0

I am trying to figure out wether I can use min_df, max_df and max_features at the same time as arguments of the TfidfVectorizer class from Scikit.Sklearn. I perfectly understand what each of them is for.

I have passed a data to TfidfVectorizer() fixing min_df = 0.05 and max_df = 0.95 that meaning that the terms appearing in less of 5% of my documents are ignored and the same with those appearing in more than 95% of my documents (as explained in Understanding min_df and max_df in scikit CountVectorizer).

Like this, my data, after doing TF-IDF has 360 columns. However, this is way too much so I would like to set max_features = 100. However, when I print the shape of my new data after being transformed, I still get 360 columns, instead of 100 as I was supposed to get.

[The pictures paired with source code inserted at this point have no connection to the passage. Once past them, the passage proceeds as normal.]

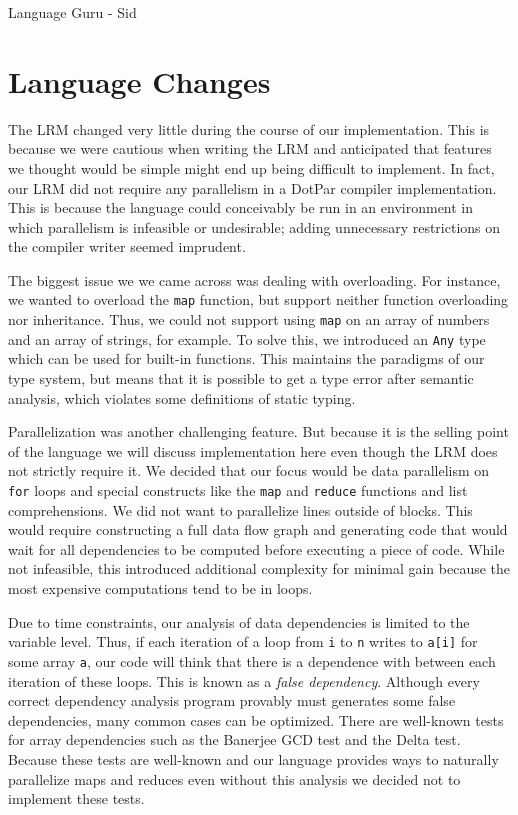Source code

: Language Guru - Sid

\section{Language Changes}
The LRM changed very little during the course of our implementation. This is
because we were cautious when writing the LRM and anticipated that features we
thought would be simple might end up being difficult to implement. In fact, our
LRM did not require any parallelism in a DotPar compiler implementation. This is
because the language could conceivably be run in an environment in which
parallelism is infeasible or undesirable; adding unnecessary restrictions on the
compiler writer seemed imprudent.

The biggest issue we we came across was dealing with overloading. For instance,
we wanted to overload the \verb$map$ function, but support neither function
overloading nor inheritance. Thus, we could not support using \verb$map$ on an
array of numbers and an array of strings, for example. To solve this, we
introduced an \verb$Any$ type which can be used for built-in functions. This
maintains the paradigms of our type system, but means that it is possible to get
a type error after semantic analysis, which violates some definitions of static
typing.

Parallelization was another challenging feature. But because it is the selling
point of the language we will discuss implementation here even though the LRM
does not strictly require it. We decided that our focus would be data
parallelism on \verb$for$ loops and special constructs like the \verb$map$ and
\verb$reduce$ functions and list comprehensions. We did not want to parallelize
lines outside of blocks. This would require constructing a full data flow graph
and generating code that would wait for all dependencies to be computed
before executing a piece of code. While not infeasible, this introduced
additional complexity for minimal gain because the most expensive computations
tend to be in loops.

Due to time constraints, our analysis of data dependencies is limited to the
variable level. Thus, if each iteration of a loop from \verb$i$ to \verb$n$
writes to \verb$a[i]$ for some array \verb$a$, our code will think that there is
a dependence with between each iteration of these loops. This is known as a
\emph{false dependency}. Although every correct dependency analysis program
provably must generates some false dependencies, many common cases can be
optimized. There are well-known tests for array dependencies such as the
Banerjee GCD test and the Delta test. Because these tests are well-known and our
language provides ways to naturally parallelize maps and reduces even without
this analysis we decided not to implement these tests.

I also tried to fix just max_features = 100 to check if without the other parameters it would return just the 100 columns but it didn't, it actually has 952 columns. I read the documentation and it is saying that this parameter is supposed to return the top max_features, however I can't observe that.

Does anyone have a clue of what is going on?

Marisa
  • 1,135
  • 3
  • 20
  • 33

1 Answers1

2

I tried to replicate this with max_features=100, min_df=0.05, max_df= 0.95 and the result was <11858x100 sparse matrix of type '<class 'numpy.float64'>', so it worked as intended. Check if you're fitting the data with the vectorizer you created with max_features.

If you could provide your code, it could be easier to identify the problem.